= TASK STATEMENT =
Pick out each line below containing "ROBERT".

= WORKING DATA =
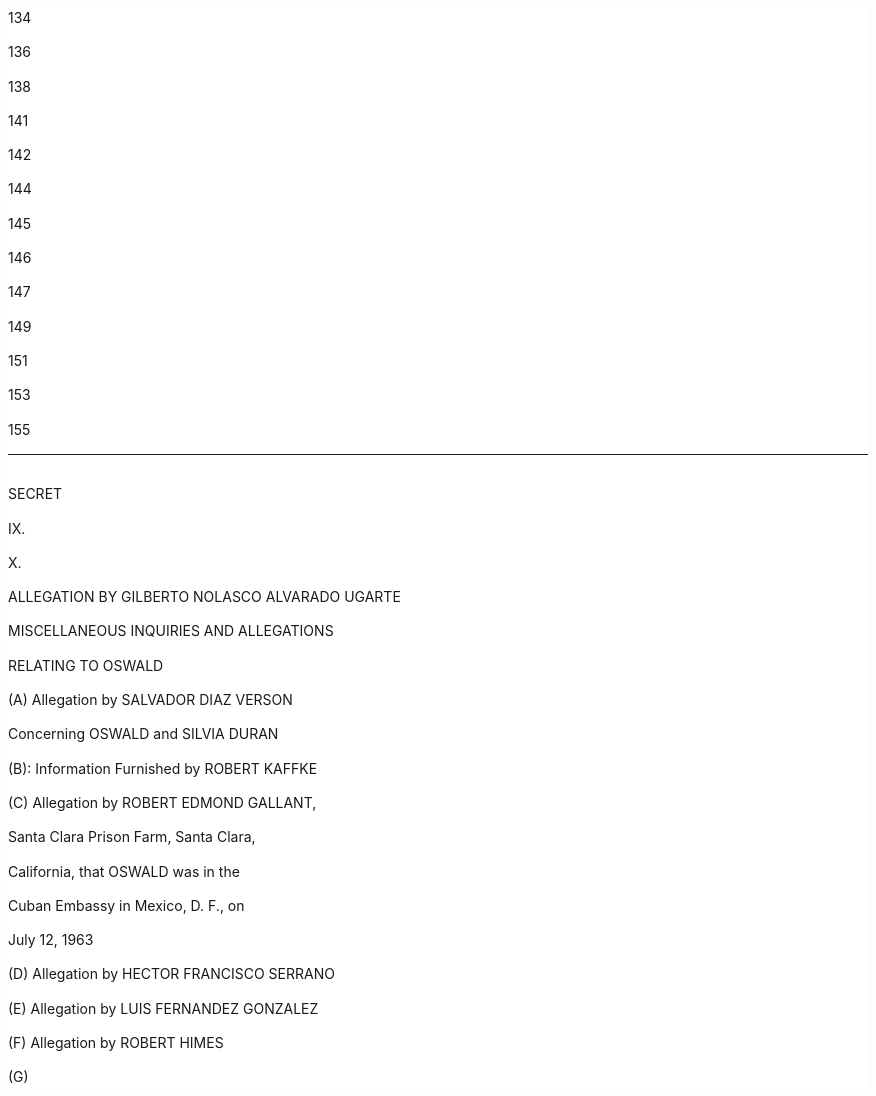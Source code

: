 134

136

138

141

142

144

145

146

147

149

151

153

155

---

##
SECRET

IX.

X.

ALLEGATION BY GILBERTO NOLASCO ALVARADO UGARTE

MISCELLANEOUS INQUIRIES AND ALLEGATIONS

RELATING TO OSWALD

(A) Allegation by SALVADOR DIAZ VERSON

Concerning OSWALD and SILVIA DURAN

(B): Information Furnished by ROBERT KAFFKE

(C) Allegation by ROBERT EDMOND GALLANT,

Santa Clara Prison Farm, Santa Clara,

California, that OSWALD was in the

Cuban Embassy in Mexico, D. F., on

July 12, 1963

(D) Allegation by HECTOR FRANCISCO SERRANO

(E) Allegation by LUIS FERNANDEZ GONZALEZ

(F) Allegation by ROBERT HIMES

(G)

= ANSWER TO THIS EXERCISE =
(B): Information Furnished by ROBERT KAFFKE
(C) Allegation by ROBERT EDMOND GALLANT,
(F) Allegation by ROBERT HIMES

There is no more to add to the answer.